1.2. Bidirectional Power Flow

Embedded GDGs make a change in the DNs topologies, where a radial configuration with switches is modified for contiguous electrical feeder reliability from a bidirectional power flow. However, reconfiguration of the distribution network will modify the current flow direction and short circuit level, which directly influences the protection system. Therefore, adjustments in the PD settings are essential to absorb network disturbances. Failing to do so could lead to an increased PD operating time, potentially causing selectivity losses and miscoordination in the protection performance of embedded GDGs [6][7][19,20].

1.3. Unsynchronized Reclosing

The purpose of reclosing is to eliminate temporary faults in electrical networks that cause irrelevant perpetual blackouts. Nevertheless, GDG integration with a DN will increase the contribution of the fault current and affect the coordination performance between the primary and secondary PDs, so that the coordination will be missed [8][21]. A loss of PDs recloses the sync ability because the fault current level increases the effect of protection reliability.

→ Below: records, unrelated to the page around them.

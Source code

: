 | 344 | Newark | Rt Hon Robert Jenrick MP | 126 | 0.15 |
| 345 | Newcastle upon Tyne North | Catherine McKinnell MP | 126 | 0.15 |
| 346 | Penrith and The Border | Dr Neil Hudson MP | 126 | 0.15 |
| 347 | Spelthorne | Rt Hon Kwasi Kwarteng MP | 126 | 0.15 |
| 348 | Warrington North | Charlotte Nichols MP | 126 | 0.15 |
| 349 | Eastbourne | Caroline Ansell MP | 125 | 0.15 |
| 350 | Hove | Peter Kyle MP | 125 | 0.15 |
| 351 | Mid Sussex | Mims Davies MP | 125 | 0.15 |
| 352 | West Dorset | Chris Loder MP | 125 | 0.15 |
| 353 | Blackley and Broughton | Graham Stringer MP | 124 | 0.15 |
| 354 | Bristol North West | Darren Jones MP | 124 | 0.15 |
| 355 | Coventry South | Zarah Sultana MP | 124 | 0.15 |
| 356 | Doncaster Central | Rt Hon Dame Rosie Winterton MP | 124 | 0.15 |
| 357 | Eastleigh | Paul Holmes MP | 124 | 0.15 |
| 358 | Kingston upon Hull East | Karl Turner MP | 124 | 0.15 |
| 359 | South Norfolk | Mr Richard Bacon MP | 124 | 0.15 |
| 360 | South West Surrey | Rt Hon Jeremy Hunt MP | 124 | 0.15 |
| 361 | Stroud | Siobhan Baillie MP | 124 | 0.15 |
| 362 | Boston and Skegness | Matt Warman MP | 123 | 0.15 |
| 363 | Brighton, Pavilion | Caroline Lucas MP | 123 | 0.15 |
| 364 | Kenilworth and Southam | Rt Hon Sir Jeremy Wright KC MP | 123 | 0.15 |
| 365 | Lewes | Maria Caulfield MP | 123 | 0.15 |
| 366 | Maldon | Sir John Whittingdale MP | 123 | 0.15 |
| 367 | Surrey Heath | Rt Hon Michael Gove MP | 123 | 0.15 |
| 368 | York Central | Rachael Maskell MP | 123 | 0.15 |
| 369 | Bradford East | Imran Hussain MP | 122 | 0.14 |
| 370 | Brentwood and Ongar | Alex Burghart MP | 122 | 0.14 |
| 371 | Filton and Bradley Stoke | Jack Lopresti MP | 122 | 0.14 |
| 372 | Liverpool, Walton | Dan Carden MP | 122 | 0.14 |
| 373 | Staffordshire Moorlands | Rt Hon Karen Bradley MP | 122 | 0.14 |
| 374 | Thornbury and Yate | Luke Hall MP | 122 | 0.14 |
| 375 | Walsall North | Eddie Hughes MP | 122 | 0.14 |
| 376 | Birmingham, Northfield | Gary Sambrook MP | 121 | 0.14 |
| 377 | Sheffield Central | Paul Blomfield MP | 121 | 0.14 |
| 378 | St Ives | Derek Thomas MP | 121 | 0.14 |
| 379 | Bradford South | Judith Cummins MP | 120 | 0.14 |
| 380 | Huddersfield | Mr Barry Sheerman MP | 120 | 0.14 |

1.4. Undesirable Network Islanding

A major problem associated with GDGs is the possibility of supplying part of the network that can be powered even if it is not connected, creating an unintended island. These can be detected using frequency-dependent characteristics [9][22]. This is built into the inverter interfaces of GDGs, available as a mandatory feature. UF/OF and UV/OV islanding detection have no impact on power quality, with cost-effectiveness [7][20].
In the case of an islanding operation system, resynchronization problems may occur, even in a short time. Then, the GDGs can be switched off to avoid device damage due to automatic reconnection without synchronization [10][11][23,24]. For personal safety assurance during grid maintenance, the anti-islanding protection method is used to justify the utility grid’s operational performance and to prevent reclosing in case of asynchrony.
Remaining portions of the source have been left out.